Jia Mansha, Li Qiuyan, Zhang Tingting, Dong Bonan, Liang Xiao, Fu Songbin, Yu Jingcui
Scientific Research Centre, The Second Affiliated Hospital of Harbin Medical University, Harbin, China.
Laboratory of Medical Genetics, Harbin Medical University, Harbin, China.
Front Genet. 2022 Jun 21;13:919063. doi: 10.3389/fgene.2022.919063. eCollection 2022.
Mitochondrial DNA (mtDNA) has the characteristics of maternal inheritance, high mutation rate, high copy number, and no recombination As the most powerful tool for studying the origin and evolution of modern humans, mtDNA has great significance in the research of population genetics and evolutionary genetics. Here, we provide new insights into the maternal genetic history of the Daur ethnic group by generating complete mitochondrial genomes from a total of 146 Daur individuals in China. We also collected the published complete mitochondrial genome sequences of 5,094 individuals from 56 worldwide populations as reference data to further explore the matrilineal genetic landscape of the Daur ethnic group. First, the haplotype diversity was 0.9943 ± 0.0019 and nucleotide diversity was 0.0428 ± 0.0210. The neutrality tests of the Daur group showed significant negative values and the mismatch distribution curve was obviously distributed in a unimodal pattern. The results showed that the Daur ethnic group has high genetic diversity and may have experienced recent population expansion. In addition, the main haplogroups of the Daur population were haplogroup D (31.51%), M* (20.55%), C (10.28%), F (7.53%), and B (6.85%), all of which were prevalent in northern China. It probably implies the northern Chinese origin of the Daur population. The PCA, , and phylogenetic analysis results indicated that the Daur group formed a cluster with East Asian populations, and had few genetic differences with the populations in northern China. More importantly, we found that disease-related mutation sites of the mitochondrial genome may be related to ethnic groups, which may have important implications for the prevention and occurrence of specific diseases. Overall, this study revealed the complexity and diversity of the matrilineal genetic background of the Daur ethnic group. Meanwhile, it provided meaningful data for the research on the diversity of the human genome.

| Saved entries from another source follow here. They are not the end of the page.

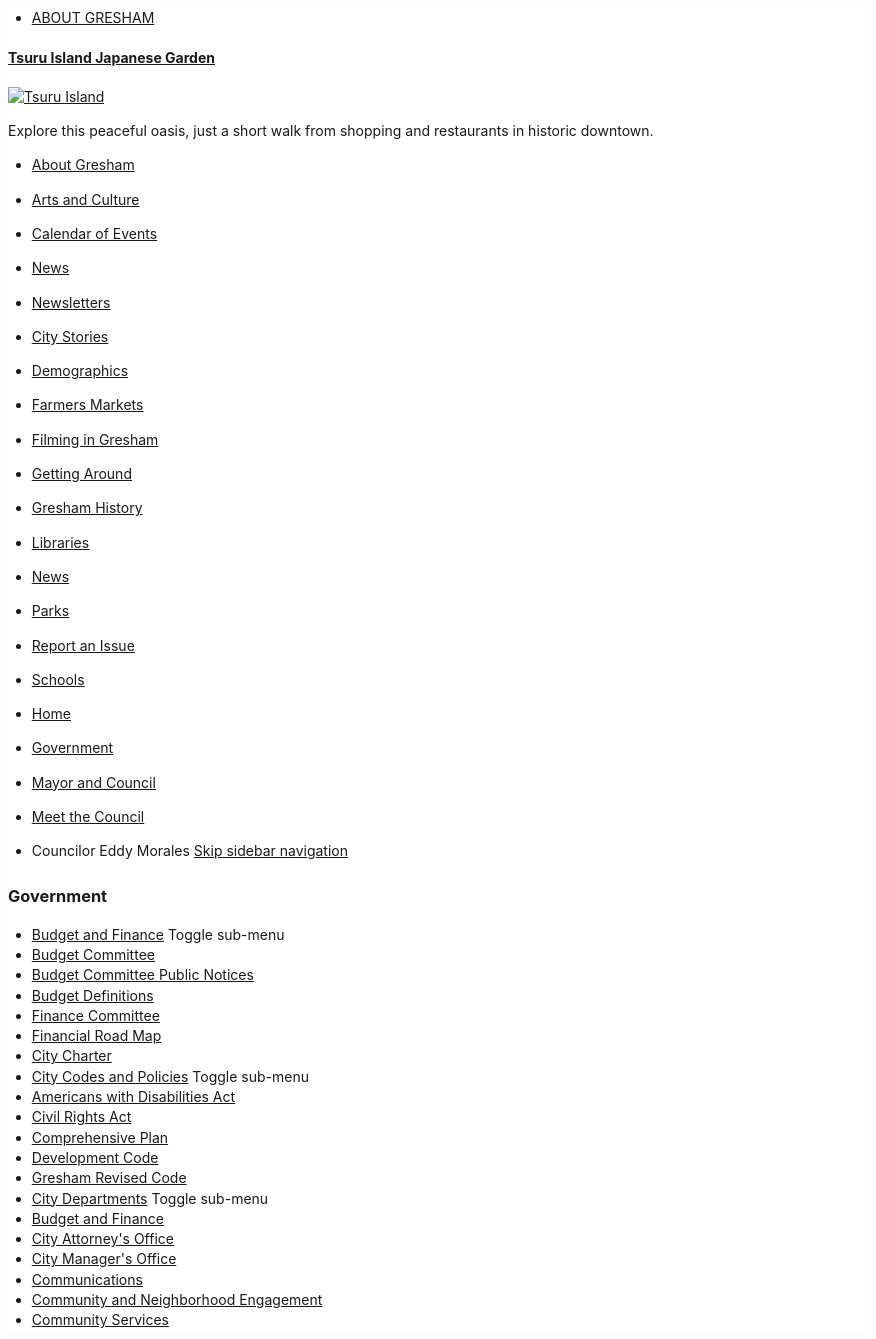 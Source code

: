  *  [ABOUT GRESHAM](http://greshamoregon.gov/)    

####  [Tsuru Island Japanese Garden](https://www.greshamjapanesegarden.org/)   

 [![Tsuru Island](images/cb6a8a3ea7bc6f5edee04851e8ea283b97deade9af46d7bcc1b0ec48733ab887.jpg)](https://www.greshamjapanesegarden.org/)   

Explore this peaceful oasis, just a short walk from shopping and restaurants in historic downtown.  

   *  [About Gresham](https://www.greshamoregon.gov/about-gresham/) 
   *  [Arts and Culture](https://www.greshamoregon.gov/about-gresham/arts-and-culture/) 
   *  [Calendar of Events](https://www.greshamoregon.gov/events/) 
   *  [News](https://www.greshamoregon.gov/news/) 
   *  [Newsletters](https://www.greshamoregon.gov/communications/newsletters/) 
   *  [City Stories](https://www.greshamoregon.gov/news/city-stories/) 
   *  [Demographics](https://www.greshamoregon.gov/about-gresham/demographics/) 
   *  [Farmers Markets](https://www.greshamoregon.gov/about-gresham/farmers-markets/) 
   *  [Filming in Gresham](https://www.greshamoregon.gov/about-gresham/filming-in-gresham/) 
   *  [Getting Around](https://www.greshamoregon.gov/about-gresham/getting-around/) 
   *  [Gresham History](https://www.greshamoregon.gov/about-gresham/gresham-history/) 
   *  [Libraries](https://www.greshamoregon.gov/about-gresham/libraries/) 
   *  [News](https://www.greshamoregon.gov/news/) 
   *  [Parks](https://www.greshamoregon.gov/services/parks-and-recreation/parks/) 
   *  [Report an Issue](https://www.greshamoregon.gov/services/report-an-issue/mygresham/) 
   *  [Schools](https://www.greshamoregon.gov/about-gresham/schools/)  

 *  [Home](https://www.greshamoregon.gov/) 
 *  [Government](https://www.greshamoregon.gov/government/city-departments/) 
 *  [Mayor and Council](https://www.greshamoregon.gov/government/mayor-and-council/) 
 *  [Meet the Council](https://www.greshamoregon.gov/government/mayor-and-council/meet-the-council/) 
 * Councilor Eddy Morales
  [Skip sidebar navigation](https://www.greshamoregon.gov/link/c8b25674b1694e0da7a690bef592f12b.aspx/)  

### Government

 *  [Budget and Finance](https://www.greshamoregon.gov/budget-and-finance/)  Toggle sub-menu 
   *  [Budget Committee](https://www.greshamoregon.gov/budget-and-finance/budget-committee/) 
   *  [Budget Committee Public Notices](https://www.greshamoregon.gov/budget-and-finance/budget-committee/budget-committee-public-notices/) 
   *  [Budget Definitions](https://www.greshamoregon.gov/budget-and-finance/budget-definitions/) 
   *  [Finance Committee](https://www.greshamoregon.gov/government/mayor-and-council/council-citizen-advisory-committees/finance-committee/) 
   *  [Financial Road Map](https://www.greshamoregon.gov/government/budget/financial-road-map/) 
 *  [City Charter](https://www.greshamoregon.gov/government/city-charter/) 
 *  [City Codes and Policies](https://www.greshamoregon.gov/government/city-codes-and-policies/)  Toggle sub-menu 
   *  [Americans with Disabilities Act](https://www.greshamoregon.gov/government/city-codes-and-policies/americans-with-disabilities-act/) 
   *  [Civil Rights Act](https://www.greshamoregon.gov/government/city-codes-and-policies/civil-rights-act/) 
   *  [Comprehensive Plan](https://www.greshamoregon.gov/urban-design-and-planning/codes-and-regulations/comprehensive-plan/) 
   *  [Development Code](https://www.greshamoregon.gov/government/city-codes-and-policies/development-code/) 
   *  [Gresham Revised Code](https://www.greshamoregon.gov/government/city-codes-and-policies/gresham-revised-code/) 
 *  [City Departments](https://www.greshamoregon.gov/government/city-departments/)  Toggle sub-menu 
   *  [Budget and Finance](https://www.greshamoregon.gov/budget-and-finance/) 
   *  [City Attorney's Office](https://www.greshamoregon.gov/city-attorneys-office/) 
   *  [City Manager's Office](https://www.greshamoregon.gov/city-managers-office/) 
   *  [Communications](https://www.greshamoregon.gov/communications/) 
   *  [Community and Neighborhood Engagement](https://www.greshamoregon.gov/community-and-neighborhood-engagement/) 
   *  [Community Services](https://www.greshamoregon.gov/community-services/)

线粒体DNA(mtDNA)具有母系遗传、高突变率、高拷贝数且无重组的特点。作为研究现代人类起源与进化的最有力工具,mtDNA在群体遗传学和进化遗传学研究中具有重要意义。在此,我们通过对中国146名达斡尔族个体的线粒体基因组进行测序,为达斡尔族母系遗传历史提供了新的见解。我们还收集了来自全球56个群体的5094个个体已发表的完整线粒体基因组序列作为参考数据,以进一步探索达斡尔族的母系遗传格局。首先,单倍型多样性为0.9943±0.0019,核苷酸多样性为0.0428±0.0210。达斡尔族群体的中性检验显示出显著的负值,错配分布曲线明显呈单峰模式分布。结果表明,达斡尔族具有较高的遗传多样性,可能经历了近期的群体扩张。此外,达斡尔族群体的主要单倍群为单倍群D(31.51%)、M*(20.55%)、C(10.28%)、F(7.53%)和B(6.85%),这些单倍群在中国北方均较为常见。这可能暗示达斡尔族群体起源于中国北方。主成分分析(PCA)、系统发育分析结果表明,达斡尔族群体与东亚群体聚为一类,与中国北方群体遗传差异较小。更重要的是,我们发现线粒体基因组中与疾病相关的突变位点可能与族群有关,这可能对特定疾病的预防和发生具有重要意义。总体而言,本研究揭示了达斡尔族母系遗传背景的复杂性和多样性。同时,为人类基因组多样性研究提供了有意义的数据。